About 20 minutes in Q9: The Quick Saga (huh?), it showed me what the franchise’s trick is: after they write every scene in the movie, they bring in a consultant who specializes in making moderately stupid scenes even dumber, and they do each moderately stupid scene in the movie even more stupid.
It’s the only possible explanation, and it’s also an insulting and lazy approach to making films, even checking films on the door.
Some people have enjoyed and continue to enjoy the franchise’s steady descent into insanity, and kudos to them (you?). Enjoying something that tries to admit its stupidity and yet obviously does not must be a special gift. I don’t mean to be offensive, but why bother with a movie that you clearly don’t care about?
F9 continues Fast and Furious The franchise’s efforts to wrestle with squinted eyes with explosive spectacle, sleazy humor, and Vin Diesel’s acting skills. Oh, and his painful attempts to keep his emphasis on “family” tired of about 17 sequels ago.

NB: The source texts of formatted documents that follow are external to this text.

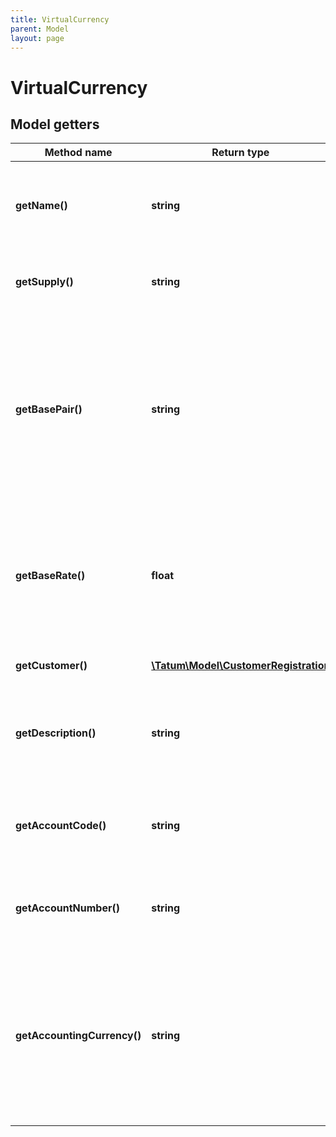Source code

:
 ```yaml
---
title: VirtualCurrency
parent: Model
layout: page
---
```


# VirtualCurrency

## Model getters

Method name | Return type | Description | Notes
------------ | ------------- | ------------- | -------------
**getName()** | **string** | Virtual currency name. Must be prefixed with 'VC_'. <br>Example: `VC_VIRTUAL` |
**getSupply()** | **string** | Supply of virtual currency. <br>Example: `1000000` |
**getBasePair()** | **string** | Base pair for virtual currency. Transaction value will be calculated according to this base pair. e.g. 1 VC_VIRTUAL is equal to 1 BTC, if basePair is set to BTC. <br>Example: `BTC` |
**getBaseRate()** | **float** | Exchange rate of the base pair. Each unit of the created curency will represent value of baseRate*1 basePair. <br>Example: `1` | [optional] [default to 1]
**getCustomer()** | [**\Tatum\Model\CustomerRegistration**](../CustomerRegistration) |  <br>Example: `null` | [optional]
**getDescription()** | **string** | Used as a description within Tatum system. <br>Example: `My Virtual Token description.` | [optional]
**getAccountCode()** | **string** | For bookkeeping to distinct account purpose. <br>Example: `AC_1011_B` | [optional]
**getAccountNumber()** | **string** | Account number from external system. <br>Example: `1234567890` | [optional]
**getAccountingCurrency()** | **string** | All transaction will be billed in this currency for created account associated with this currency. If not set, EUR is used. ISO-4217 <br>Example: `USD` | [optional]

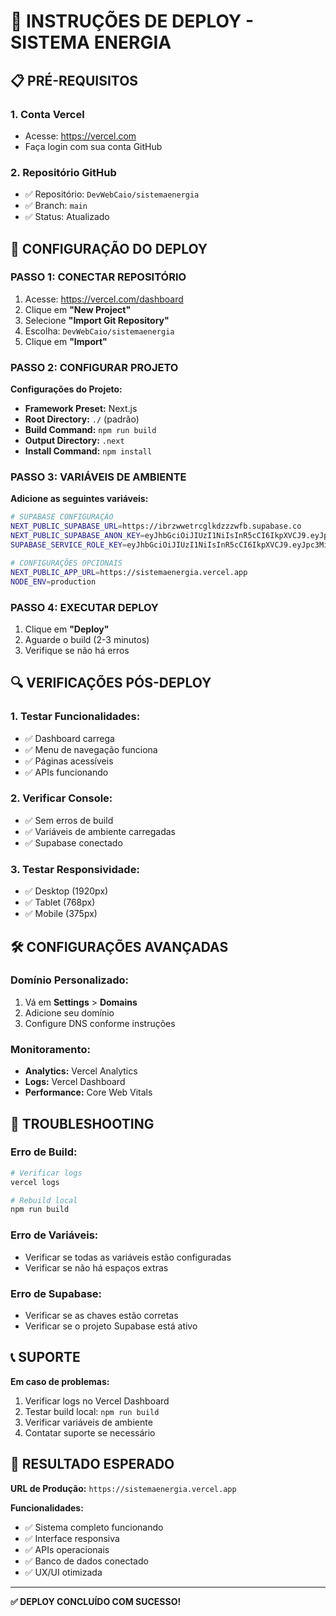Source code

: # 🚀 INSTRUÇÕES DE DEPLOY - SISTEMA ENERGIA

## 📋 PRÉ-REQUISITOS

### 1. **Conta Vercel**
- Acesse: https://vercel.com
- Faça login com sua conta GitHub

### 2. **Repositório GitHub**
- ✅ Repositório: `DevWebCaio/sistemaenergia`
- ✅ Branch: `main`
- ✅ Status: Atualizado

## 🔧 CONFIGURAÇÃO DO DEPLOY

### **PASSO 1: CONECTAR REPOSITÓRIO**

1. Acesse: https://vercel.com/dashboard
2. Clique em **"New Project"**
3. Selecione **"Import Git Repository"**
4. Escolha: `DevWebCaio/sistemaenergia`
5. Clique em **"Import"**

### **PASSO 2: CONFIGURAR PROJETO**

**Configurações do Projeto:**
- **Framework Preset:** Next.js
- **Root Directory:** `./` (padrão)
- **Build Command:** `npm run build`
- **Output Directory:** `.next`
- **Install Command:** `npm install`

### **PASSO 3: VARIÁVEIS DE AMBIENTE**

**Adicione as seguintes variáveis:**

```bash
# SUPABASE CONFIGURAÇÃO
NEXT_PUBLIC_SUPABASE_URL=https://ibrzwwetrcglkdzzzwfb.supabase.co
NEXT_PUBLIC_SUPABASE_ANON_KEY=eyJhbGciOiJIUzI1NiIsInR5cCI6IkpXVCJ9.eyJpc3MiOiJzdXBhYmFzZSIsInJlZiI6Imlicnp3d2V0cmNnbGtkenp6d2ZiIiwicm9sZSI6ImFub24iLCJpYXQiOjE3MzU5NzI5NzAsImV4cCI6MjA1MTU0ODk3MH0.Ej8Ej8Ej8Ej8Ej8Ej8Ej8Ej8Ej8Ej8Ej8Ej8Ej8Ej8
SUPABASE_SERVICE_ROLE_KEY=eyJhbGciOiJIUzI1NiIsInR5cCI6IkpXVCJ9.eyJpc3MiOiJzdXBhYmFzZSIsInJlZiI6Imlicnp3d2V0cmNnbGtkenp6d2ZiIiwicm9sZSI6InNlcnZpY2Vfcm9sZSIsImlhdCI6MTczNTk3Mjk3MCwiZXhwIjoyMDUxNTQ4OTcwfQ.Ej8Ej8Ej8Ej8Ej8Ej8Ej8Ej8Ej8Ej8Ej8Ej8Ej8Ej8

# CONFIGURAÇÕES OPCIONAIS
NEXT_PUBLIC_APP_URL=https://sistemaenergia.vercel.app
NODE_ENV=production
```

### **PASSO 4: EXECUTAR DEPLOY**

1. Clique em **"Deploy"**
2. Aguarde o build (2-3 minutos)
3. Verifique se não há erros

## 🔍 VERIFICAÇÕES PÓS-DEPLOY

### **1. Testar Funcionalidades:**
- ✅ Dashboard carrega
- ✅ Menu de navegação funciona
- ✅ Páginas acessíveis
- ✅ APIs funcionando

### **2. Verificar Console:**
- ✅ Sem erros de build
- ✅ Variáveis de ambiente carregadas
- ✅ Supabase conectado

### **3. Testar Responsividade:**
- ✅ Desktop (1920px)
- ✅ Tablet (768px)
- ✅ Mobile (375px)

## 🛠️ CONFIGURAÇÕES AVANÇADAS

### **Domínio Personalizado:**
1. Vá em **Settings** > **Domains**
2. Adicione seu domínio
3. Configure DNS conforme instruções

### **Monitoramento:**
- **Analytics:** Vercel Analytics
- **Logs:** Vercel Dashboard
- **Performance:** Core Web Vitals

## 🚨 TROUBLESHOOTING

### **Erro de Build:**
```bash
# Verificar logs
vercel logs

# Rebuild local
npm run build
```

### **Erro de Variáveis:**
- Verificar se todas as variáveis estão configuradas
- Verificar se não há espaços extras

### **Erro de Supabase:**
- Verificar se as chaves estão corretas
- Verificar se o projeto Supabase está ativo

## 📞 SUPORTE

**Em caso de problemas:**
1. Verificar logs no Vercel Dashboard
2. Testar build local: `npm run build`
3. Verificar variáveis de ambiente
4. Contatar suporte se necessário

## 🎯 RESULTADO ESPERADO

**URL de Produção:** `https://sistemaenergia.vercel.app`

**Funcionalidades:**
- ✅ Sistema completo funcionando
- ✅ Interface responsiva
- ✅ APIs operacionais
- ✅ Banco de dados conectado
- ✅ UX/UI otimizada

---

**✅ DEPLOY CONCLUÍDO COM SUCESSO!** 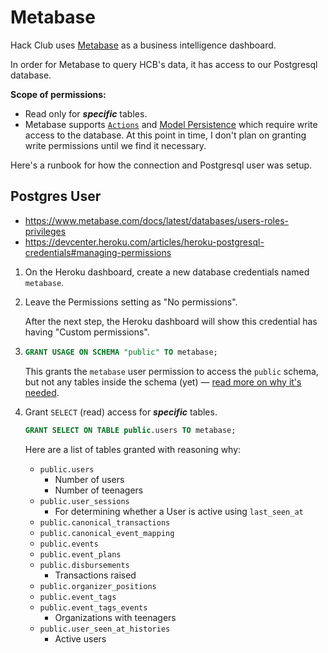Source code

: # Metabase

Hack Club uses [Metabase](https://www.metabase.com/) as a business intelligence
dashboard.

In order for Metabase to query HCB's data, it has access to our Postgresql
database.


**Scope of permissions:**

- Read only for **_specific_** tables.
- Metabase supports
  [`Actions`](https://www.metabase.com/docs/latest/databases/users-roles-privileges#privileges-to-enable-actions)
  and [Model Persistence](https://www.metabase.com/docs/latest/databases/users-roles-privileges#privileges-to-enable-model-persistence)
  which require write access to the database. At this point in time, I don't
  plan on granting write permissions until we find it necessary.


Here's a runbook for how the connection and Postgresql user was setup.


## Postgres User

- https://www.metabase.com/docs/latest/databases/users-roles-privileges
- https://devcenter.heroku.com/articles/heroku-postgresql-credentials#managing-permissions

1. On the Heroku dashboard, create a new database credentials named `metabase`.

2. Leave the Permissions setting as "No permissions".

   After the next step, the Heroku dashboard will show this credential has
   having "Custom permissions".

3. ```sql
   GRANT USAGE ON SCHEMA "public" TO metabase;
   ```

   This grants the `metabase` user permission to access the `public` schema, but
   not any tables inside the schema (yet) —
   [read more on why it's needed](https://stackoverflow.com/questions/17338621/what-does-grant-usage-on-schema-do-exactly).

4. Grant `SELECT` (read) access for **_specific_** tables.
   ```sql
   GRANT SELECT ON TABLE public.users TO metabase;
   ```

   Here are a list of tables granted with reasoning why:
   - `public.users`
     - Number of users
     - Number of teenagers
   - `public.user_sessions`
     - For determining whether a User is active using `last_seen_at`
   - `public.canonical_transactions`
   - `public.canonical_event_mapping`
   - `public.events`
   - `public.event_plans`
   - `public.disbursements`
     - Transactions raised
   - `public.organizer_positions`
   - `public.event_tags`
   - `public.event_tags_events`
     - Organizations with teenagers
   - `public.user_seen_at_histories`
     - Active users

The family part that caused derisive laughter from the cynical audience I watched the film with at this point in the life of the franchise (there was a lot of laughter everywhere, which the filmmakers probably expected about 20% of) is evidence that that F9 isn’t as intentionally funny as some claim. Director and co-writer Justin Lin, who made the best motion picture in the franchise, Fast fiveShe plays every “family” scene and line of dialogue incredibly seriously, but all attempts to get serious are dull and almost nauseating to look at.
It doesn’t help, of course, that the writing is gruesome. The characters go out of their way to explain details through dialogue (though somewhat helpful as the film reintroduces characters I don’t really remember), the film relies heavily on terrifying flashbacks, and even if it’s more obvious making fun of yourself is so over the top it’s not even funny. The plot is tired too and introduces a previously unknown brother (John Cena) who can do everything Vin Diesel can do, but who is bad. Or angry. Or jealous. Or a spy. Hard to say.
Oh, and Charlize Theron is back to post her performance, perhaps in retaliation for her terrible haircut (luckily, she’s even allowed to keep her fancy earrings in jail).
All over F9 is over the top and larger than life, which is fine, but the franchise’s best moments come in front of several films. Still, Lin manages to scrape together some decent action sequences, most notably a reasonably creative climax with industrial magnets that literally make cars, trucks, and everything else fly through the air. Less impressive are the action scenes in which the filmmakers practically explain, “We don’t care and neither do our audience.” A scene in which John Cena drives his car off a cliff, only to be hit by a plane that falls out of nowhere to be caught in midair is ridiculously stupid, and that isn’t even the most disgusting moment on the scene.
Oddly enough, that stuff in space didn’t bother me.
Everything is exaggerated F9 also feels tired; the plot, the villains, the macguffin have all been done before. The main cast, led by Diesel, Michelle Rodriguez, Tyrese Gibson, Ludacris, and Jordana Brewster, appear to be performing the moves. And Lin wastes John Cena, whose best talent is comedy, by turning him into a boring and overly serious villain with vague intentions.
F9 is a movie for fans of the last couple of entries – this review certainly won’t affect you (you) – but there are things like stupid and funny, however F9 is just stupid. And the dumber it gets, the harder it is to take care of those characters we’re supposed to take care of, or to feel a sense of real stakes when everything has gotten so cartoonish. Do we blame the advisors, right?
Review by Erik Samdahl unless otherwise stated.